▸ **What you should do**:
Begin with the first line below and retype each line exactly through the line containing "Adobe Campaign v8". Any pictures are to be left out.
[Opening Extracted entries section]
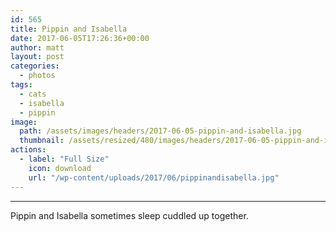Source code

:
 ```yaml
---
id: 565
title: Pippin and Isabella
date: 2017-06-05T17:26:36+00:00
author: matt
layout: post
categories:
  - photos
tags:
  - cats
  - isabella
  - pippin
image: 
  path: /assets/images/headers/2017-06-05-pippin-and-isabella.jpg
  thumbnail: /assets/resized/480/images/headers/2017-06-05-pippin-and-isabella.jpg
actions:
  - label: "Full Size"
    icon: download
    url: "/wp-content/uploads/2017/06/pippinandisabella.jpg"
---
```

---
Pippin and Isabella sometimes sleep cuddled up together.
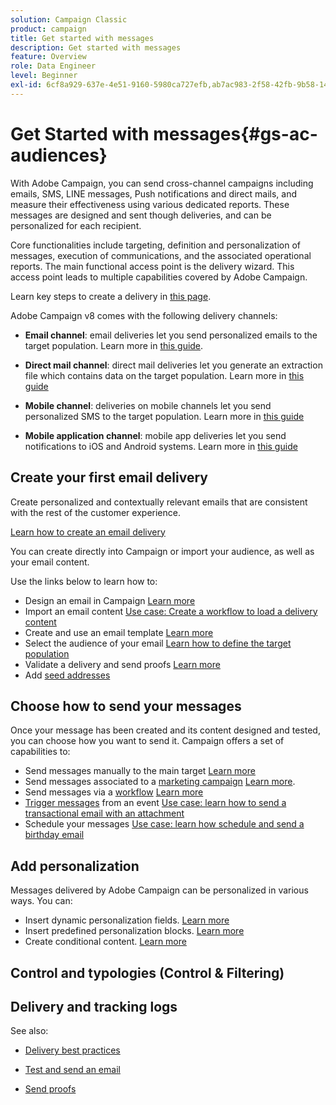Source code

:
 ```yaml
---
solution: Campaign Classic
product: campaign
title: Get started with messages
description: Get started with messages
feature: Overview
role: Data Engineer
level: Beginner
exl-id: 6cf8a929-637e-4e51-9160-5980ca727efb,ab7ac983-2f58-42fb-9b58-1455a8f2bc4a
---
```

# Get Started with messages{#gs-ac-audiences}

With Adobe Campaign, you can send cross-channel campaigns including emails, SMS, LINE messages, Push notifications and direct mails, and measure their effectiveness using various dedicated reports. These messages are designed and sent though deliveries, and can be personalized for each recipient.

Core functionalities include targeting, definition and personalization of messages, execution of communications, and the associated operational reports. The main functional access point is the delivery wizard. This access point leads to multiple capabilities covered by Adobe Campaign.

Learn key steps to create a delivery in [this page](https://experienceleague.adobe.com/docs/campaign-classic/using/sending-messages/key-steps-when-creating-a-delivery/steps-about-delivery-creation-steps.html).

Adobe Campaign v8 comes with the following delivery channels:

* **Email channel**: email deliveries let you send personalized emails to the target population. Learn more in [this guide](https://experienceleague.adobe.com/docs/campaign-classic/using/sending-messages/sending-emails/about-email-channel.html).

* **Direct mail channel**: direct mail deliveries let you generate an extraction file which contains data on the target population.  Learn more in [this guide](https://experienceleague.adobe.com/docs/campaign-classic/using/sending-messages/sending-direct-mail/about-direct-mail-channel.html)

* **Mobile channel**: deliveries on mobile channels let you send personalized SMS to the target population.  Learn more in [this guide](https://experienceleague.adobe.com/docs/campaign-classic/using/sending-messages/sending-messages-on-mobiles/sms-channel.html)

* **Mobile application channel**: mobile app deliveries let you send notifications to iOS and Android systems.  Learn more in [this guide](https://experienceleague.adobe.com/docs/campaign-classic/using/sending-messages/sending-push-notifications/about-mobile-app-channel.html)

## Create your first email delivery

Create personalized and contextually relevant emails that are consistent with the rest of the customer experience.

[Learn how to create an email delivery](https://experienceleague.adobe.com/docs/campaign-classic/using/designing-content/editing-html-content/use-case--creating-an-email-delivery.html)


You can create directly into Campaign or import your audience, as well as your email content.

Use the links below to learn how to:

* Design an email in Campaign
    [Learn more](https://experienceleague.adobe.com/docs/campaign-classic/using/sending-messages/sending-emails/defining-the-email-content.html)
* Import an email content
    [Use case: Create a workflow to load a delivery content](https://experienceleague.adobe.com/docs/campaign-classic/using/automating-with-workflows/use-cases/deliveries/loading-delivery-content.html)
* Create and use an email template
    [Learn more](https://experienceleague.adobe.com/docs/campaign-classic/using/sending-messages/using-delivery-templates/about-templates.html)
* Select the audience of your email
    [Learn how to define the target population](https://experienceleague.adobe.com/docs/campaign-classic/using/sending-messages/key-steps-when-creating-a-delivery/steps-defining-the-target-population.html)
* Validate a delivery and send proofs
    [Learn more](https://experienceleague.adobe.com/docs/campaign-classic/using/sending-messages/key-steps-when-creating-a-delivery/steps-validating-the-delivery.html)
* Add [seed addresses](https://experienceleague.adobe.com/docs/campaign-classic/using/sending-messages/using-seed-addresses/about-seed-addresses.html)


## Choose how to send your messages 

Once your message has been created and its content designed and tested, you can choose how you want to send it. Campaign offers a set of capabilities to:

* Send messages manually to the main target
    [Learn more](https://experienceleague.adobe.com/docs/campaign-classic/using/sending-messages/sending-emails/sending-an-email/sending-messages.html)
* Send messages associated to a [marketing campaign](https://experienceleague.adobe.com/docs/campaign-classic/using/orchestrating-campaigns/orchestrate-campaigns/setting-up-marketing-campaigns.html)
    [Learn more](https://experienceleague.adobe.com/docs/campaign-classic/using/orchestrating-campaigns/orchestrate-campaigns/marketing-campaign-deliveries.html).
* Send messages via a [workflow](https://experienceleague.adobe.com/docs/campaign-classic/using/automating-with-workflows/introduction/about-workflows.html)
    [Learn more](https://experienceleague.adobe.com/docs/campaign-classic/using/automating-with-workflows/action-activities/delivery.html)
* [Trigger messages](https://experienceleague.adobe.com/docs/campaign-classic/using/transactional-messaging/introduction/about-transactional-messaging.html) from an event
    [Use case: learn how to send a transactional email with an attachment](https://experienceleague.adobe.com/docs/campaign-classic/using/transactional-messaging/use-case/transactional-email-with-attachments.html)
* Schedule your messages
    [Use case: learn how schedule and send a birthday email](https://experienceleague.adobe.com/docs/campaign-classic/using/automating-with-workflows/use-cases/deliveries/sending-a-birthday-email.html?)


## Add personalization

Messages delivered by Adobe Campaign can be personalized in various ways. You can:

* Insert dynamic personalization fields. [Learn more](https://experienceleague.adobe.com/docs/campaign-classic/using/sending-messages/personalizing-deliveries/personalization-fields.html)
* Insert predefined personalization blocks. [Learn more](https://experienceleague.adobe.com/docs/campaign-classic/using/sending-messages/personalizing-deliveries/personalization-blocks.html)
* Create conditional content. [Learn more](https://experienceleague.adobe.com/docs/campaign-classic/using/sending-messages/personalizing-deliveries/conditional-content.html)

## Control and typologies (Control & Filtering)

## Delivery and tracking logs


See also:

* [Delivery best practices](https://experienceleague.adobe.com/docs/campaign-classic/using/sending-messages/key-steps-when-creating-a-delivery/delivery-bestpractices/delivery-best-practices.html)

* [Test and send an email](https://experienceleague.adobe.com/docs/campaign-classic/using/sending-messages/sending-emails/sending-an-email/sending-messages.html)

* [Send proofs](https://experienceleague.adobe.com/docs/campaign-classic/using/sending-messages/key-steps-when-creating-a-delivery/steps-validating-the-delivery.html)
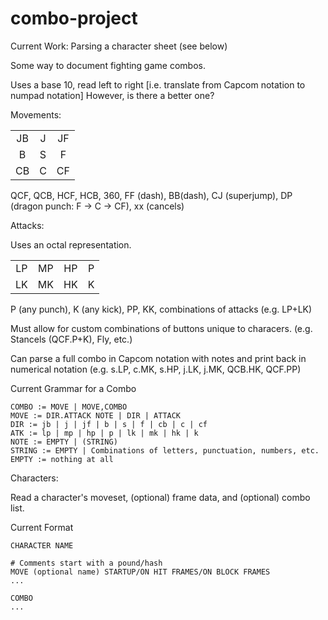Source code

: combo-project
=============

Current Work: Parsing a character sheet (see below)

Some way to document fighting game combos.

Uses a base 10, read left to right [i.e. translate from Capcom notation to numpad notation]
However, is there a better one?

Movements:

|     |     |     |
|:---:|:---:|:---:|
| JB  |  J  | JF  |
|  B  |  S  |  F  |
| CB  |  C  | CF  |

QCF, QCB, HCF, HCB, 360, FF (dash), BB(dash), CJ (superjump), DP (dragon punch: F -> C -> CF), xx (cancels)

Attacks:

Uses an octal representation.

|    |    |    |    |
|:--:|:--:|:--:|:--:|
| LP | MP | HP | P  |
| LK | MK | HK | K  |

P (any punch), K (any kick), PP, KK, combinations of attacks (e.g. LP+LK)

Must allow for custom combinations of buttons unique to characers. (e.g. Stancels (QCF.P+K), Fly, etc.)

Can parse a full combo in Capcom notation with notes and print back in numerical notation (e.g. s.LP, c.MK, s.HP, j.LK, j.MK, QCB.HK, QCF.PP)

Current Grammar for a Combo
```
COMBO := MOVE | MOVE,COMBO
MOVE := DIR.ATTACK NOTE | DIR | ATTACK
DIR := jb | j | jf | b | s | f | cb | c | cf
ATK := lp | mp | hp | p | lk | mk | hk | k
NOTE := EMPTY | (STRING)
STRING := EMPTY | Combinations of letters, punctuation, numbers, etc.
EMPTY := nothing at all
```

Characters:

Read a character's moveset, (optional) frame data, and (optional) combo list.

Current Format 

```
CHARACTER NAME

# Comments start with a pound/hash
MOVE (optional name) STARTUP/ON HIT FRAMES/ON BLOCK FRAMES
...

COMBO
...
```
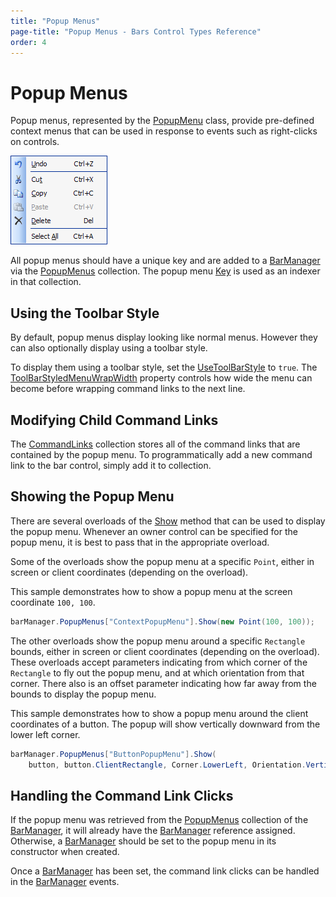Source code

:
```yaml
---
title: "Popup Menus"
page-title: "Popup Menus - Bars Control Types Reference"
order: 4
---
```

# Popup Menus

Popup menus, represented by the [PopupMenu](xref:@ActiproUIRoot.Controls.Bars.PopupMenu) class, provide pre-defined context menus that can be used in response to events such as right-clicks on controls.

![Screenshot](../images/bar-popup-menu.png)

All popup menus should have a unique key and are added to a [BarManager](xref:@ActiproUIRoot.Controls.Bars.BarManager) via the [PopupMenus](xref:@ActiproUIRoot.Controls.Bars.BarManager.PopupMenus) collection.  The popup menu [Key](xref:@ActiproUIRoot.Controls.Bars.PopupMenu.Key) is used as an indexer in that collection.

## Using the Toolbar Style

By default, popup menus display looking like normal menus.  However they can also optionally display using a toolbar style.

To display them using a toolbar style, set the [UseToolBarStyle](xref:@ActiproUIRoot.Controls.Bars.PopupMenu.UseToolBarStyle) to `true`.  The [ToolBarStyledMenuWrapWidth](xref:@ActiproUIRoot.Controls.Bars.PopupMenu.ToolBarStyledMenuWrapWidth) property controls how wide the menu can become before wrapping command links to the next line.

## Modifying Child Command Links

The [CommandLinks](xref:@ActiproUIRoot.Controls.Bars.PopupMenu.CommandLinks) collection stores all of the command links that are contained by the popup menu.  To programmatically add a new command link to the bar control, simply add it to collection.

## Showing the Popup Menu

There are several overloads of the [Show](xref:@ActiproUIRoot.Controls.Bars.PopupMenu.Show*) method that can be used to display the popup menu.  Whenever an owner control can be specified for the popup menu, it is best to pass that in the appropriate overload.

Some of the overloads show the popup menu at a specific `Point`, either in screen or client coordinates (depending on the overload).

This sample demonstrates how to show a popup menu at the screen coordinate `100, 100`.

```csharp
barManager.PopupMenus["ContextPopupMenu"].Show(new Point(100, 100));
```

The other overloads show the popup menu around a specific `Rectangle` bounds, either in screen or client coordinates (depending on the overload).  These overloads accept parameters indicating from which corner of the `Rectangle` to fly out the popup menu, and at which orientation from that corner.  There also is an offset parameter indicating how far away from the bounds to display the popup menu.

This sample demonstrates how to show a popup menu around the client coordinates of a button.  The popup will show vertically downward from the lower left corner.

```csharp
barManager.PopupMenus["ButtonPopupMenu"].Show(
	button, button.ClientRectangle, Corner.LowerLeft, Orientation.Vertical, 0);
```

## Handling the Command Link Clicks

If the popup menu was retrieved from the [PopupMenus](xref:@ActiproUIRoot.Controls.Bars.BarManager.PopupMenus) collection of the [BarManager](xref:@ActiproUIRoot.Controls.Bars.BarManager), it will already have the [BarManager](xref:@ActiproUIRoot.Controls.Bars.BarManager) reference assigned.  Otherwise, a [BarManager](xref:@ActiproUIRoot.Controls.Bars.BarManager) should be set to the popup menu in its constructor when created.

Once a [BarManager](xref:@ActiproUIRoot.Controls.Bars.BarManager) has been set, the command link clicks can be handled in the [BarManager](xref:@ActiproUIRoot.Controls.Bars.BarManager) events.
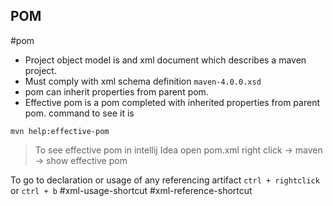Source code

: ## POM
#pom
- Project object model is and xml document which describes a maven project.
- Must comply with xml schema definition `maven-4.0.0.xsd`
- pom can inherit properties from parent pom.
- Effective pom is a pom completed with inherited properties from parent pom. command to see it is 
```
mvn help:effective-pom
```

> To see effective pom in intellij Idea open pom.xml right click -> maven -> show effective pom 

To go to declaration or usage of any referencing artifact `ctrl + rightclick` or `ctrl + b`
#xml-usage-shortcut #xml-reference-shortcut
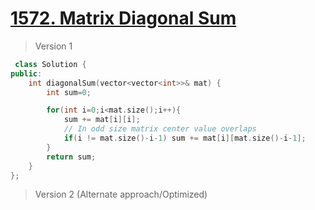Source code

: # [1572. Matrix Diagonal Sum](https://leetcode.com/problems/matrix-diagonal-sum/)
> Version 1
```c++
 class Solution {
public:
    int diagonalSum(vector<vector<int>>& mat) {
        int sum=0;

        for(int i=0;i<mat.size();i++){
            sum += mat[i][i];
            // In odd size matrix center value overlaps
            if(i != mat.size()-i-1) sum += mat[i][mat.size()-i-1];
        }
        return sum;
    }
};
```

> Version 2 (Alternate approach/Optimized)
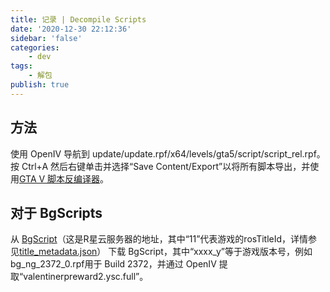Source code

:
 ```yaml
---
title: 记录 | Decompile Scripts
date: '2020-12-30 22:12:36'
sidebar: 'false'
categories: 
    - dev
tags:
    - 解包
publish: true
---
```

## 方法
使用 OpenIV 导航到 update/update.rpf/x64/levels/gta5/script/script_rel.rpf。
按 Ctrl+A 然后右键单击并选择“Save Content/Export”以将所有脚本导出，并使用[GTA V 脚本反编译器](https://github.com/njames93/GTA-V-Script-Decompiler)。

## 对于 BgScripts
从 [BgScript](http://prod.ros.rockstargames.com/cloud/11/cloudservices/titles/gta5/pcros/bgscripts/bg_ng_xxxx_y.rpf)（这是R星云服务器的地址，其中“11”代表游戏的rosTitleId，详情参见[title_metadata.json](https://gamedownloads-rockstargames-com.akamaized.net/public/title_metadata.json)） 下载 BgScript，其中“xxxx_y”等于游戏版本号，例如bg_ng_2372_0.rpf用于 Build 2372，并通过 OpenIV 提取“valentinerpreward2.ysc.full”。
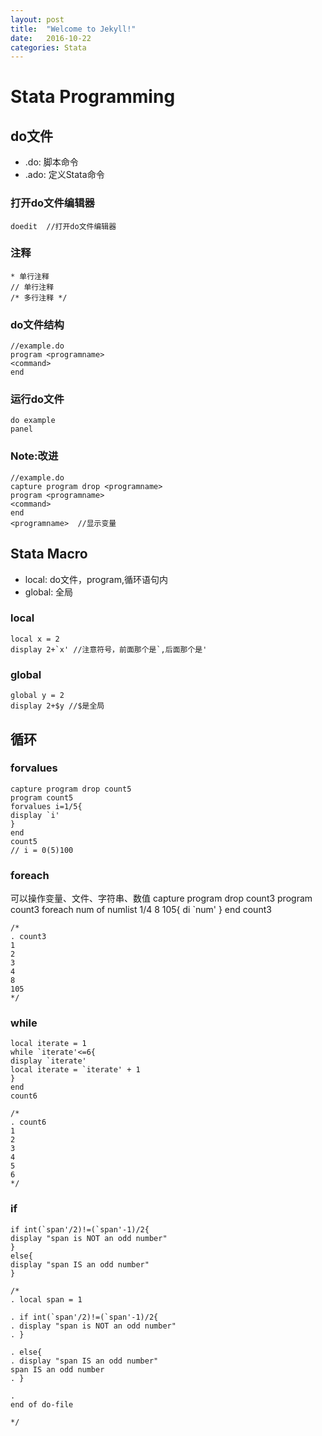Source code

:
 ```yaml
---
layout: post
title:  "Welcome to Jekyll!"
date:   2016-10-22
categories: Stata
---
```



# Stata Programming

## do文件
- .do: 脚本命令
- .ado: 定义Stata命令


### 打开do文件编辑器

    doedit  //打开do文件编辑器

### 注释
    * 单行注释
    // 单行注释
    /* 多行注释 */

### do文件结构
    //example.do
    program <programname>
    <command>
    end

### 运行do文件
    do example
    panel

### Note:改进
    //example.do
    capture program drop <programname>
    program <programname>
    <command>
    end
    <programname>  //显示变量

## Stata Macro
- local: do文件，program,循环语句内
- global: 全局

### local
    local x = 2
    display 2+`x' //注意符号，前面那个是`,后面那个是'


### global
    global y = 2
    display 2+$y //$是全局

## 循环

### forvalues
    capture program drop count5
    program count5
    forvalues i=1/5{
    display `i'
    }
    end
    count5
    // i = 0(5)100

### foreach
可以操作变量、文件、字符串、数值
    capture program drop count3
    program count3
    foreach num of numlist 1/4 8 105{
    di `num'
    }
    end 
    count3

    /*
    . count3
    1
    2
    3
    4
    8
    105
    */

### while
    local iterate = 1
    while `iterate'<=6{
    display `iterate'
    local iterate = `iterate' + 1
    }
    end 
    count6

    /*
    . count6
    1
    2
    3
    4
    5
    6
    */

### if
    if int(`span'/2)!=(`span'-1)/2{
    display "span is NOT an odd number"
    }
    else{
    display "span IS an odd number"
    }

    /* 
    . local span = 1

    . if int(`span'/2)!=(`span'-1)/2{
    . display "span is NOT an odd number"
    . }

    . else{
    . display "span IS an odd number"
    span IS an odd number
    . }

    . 
    end of do-file

    */
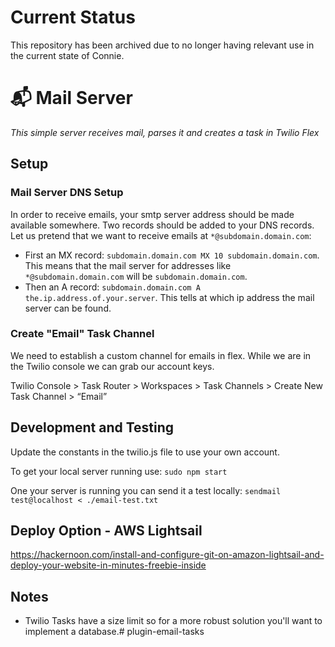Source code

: # Current Status 

This repository has been archived due to no longer having relevant use in the current state of Connie.

# 📬 Mail Server

*This simple server receives mail, parses it and creates a task in Twilio Flex*

## Setup

### Mail Server DNS Setup

In order to receive emails, your smtp server address should be made available somewhere. Two records should be added to your DNS records. Let us pretend that we want to receive emails at ```*@subdomain.domain.com```:
* First an MX record: ```subdomain.domain.com MX 10 subdomain.domain.com```. This means that the mail server for addresses like ```*@subdomain.domain.com``` will be ```subdomain.domain.com```.
* Then an A record: ```subdomain.domain.com A the.ip.address.of.your.server```. This tells at which ip address the mail server can be found.

### Create "Email" Task Channel

We need to establish a custom channel for emails in flex.  While we are in the Twilio console we can grab our account keys.

Twilio Console > Task Router > Workspaces > Task Channels > Create New Task Channel > “Email”

## Development and Testing

Update the constants in the twilio.js file to use your own account.

To get your local server running use:
`sudo npm start`

One your server is running you can send it a test locally:
`sendmail test@localhost < ./email-test.txt`

## Deploy Option - AWS Lightsail
https://hackernoon.com/install-and-configure-git-on-amazon-lightsail-and-deploy-your-website-in-minutes-freebie-inside


## Notes

- Twilio Tasks have a size limit so for a more robust solution you'll want to implement a database.# plugin-email-tasks
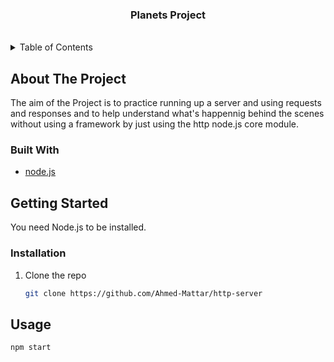 <div align="center">
  <h3 align="center">Planets Project</h3>
  <br/>
</div>

<!-- TABLE OF CONTENTS -->
<details>
  <summary>Table of Contents</summary>
  <ol>
    <li>
      <a href="#about-the-project">About The Project</a>
      <ul>
        <li><a href="#built-with">Built With</a></li>
      </ul>
    </li>
    <li>
      <a href="#getting-started">Getting Started</a>
      <ul>
        <li><a href="#prerequisites">Prerequisites</a></li>
        <li><a href="#installation">Installation</a></li>
      </ul>
    </li>
    <li><a href="#usage">Usage</a></li>
  </ol>
</details>

<!-- ABOUT THE PROJECT -->

## About The Project

The aim of the Project is to practice running up a server and using requests and responses and to help understand what's happennig behind the scenes without using a framework by just using the http node.js core module.

### Built With

- [node.js](https://nodejs.org/)

<!-- GETTING STARTED -->

## Getting Started

You need Node.js to be installed.

### Installation

1. Clone the repo
   ```sh
   git clone https://github.com/Ahmed-Mattar/http-server
   ```

<!-- USAGE EXAMPLES -->

## Usage

```sh
npm start
```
[Closing Extracted entries section]
▸ **Output below**:
Source code

:
 ```yaml
---
id: 565
title: Pippin and Isabella
date: 2017-06-05T17:26:36+00:00
author: matt
layout: post
categories:
  - photos
tags:
  - cats
  - isabella
  - pippin
image: 
  path: /assets/images/headers/2017-06-05-pippin-and-isabella.jpg
  thumbnail: /assets/resized/480/images/headers/2017-06-05-pippin-and-isabella.jpg
actions:
  - label: "Full Size"
    icon: download
    url: "/wp-content/uploads/2017/06/pippinandisabella.jpg"
---
```

---
Pippin and Isabella sometimes sleep cuddled up together.
Source code

:
 ```yaml
---
solution: Campaign Classic
product: campaign
title: Get started with messages
description: Get started with messages
feature: Overview
role: Data Engineer
level: Beginner
exl-id: 6cf8a929-637e-4e51-9160-5980ca727efb,ab7ac983-2f58-42fb-9b58-1455a8f2bc4a
---
```

# Get Started with messages{#gs-ac-audiences}

With Adobe Campaign, you can send cross-channel campaigns including emails, SMS, LINE messages, Push notifications and direct mails, and measure their effectiveness using various dedicated reports. These messages are designed and sent though deliveries, and can be personalized for each recipient.

Core functionalities include targeting, definition and personalization of messages, execution of communications, and the associated operational reports. The main functional access point is the delivery wizard. This access point leads to multiple capabilities covered by Adobe Campaign.

Learn key steps to create a delivery in [this page](https://experienceleague.adobe.com/docs/campaign-classic/using/sending-messages/key-steps-when-creating-a-delivery/steps-about-delivery-creation-steps.html).

Adobe Campaign v8 comes with the following delivery channels:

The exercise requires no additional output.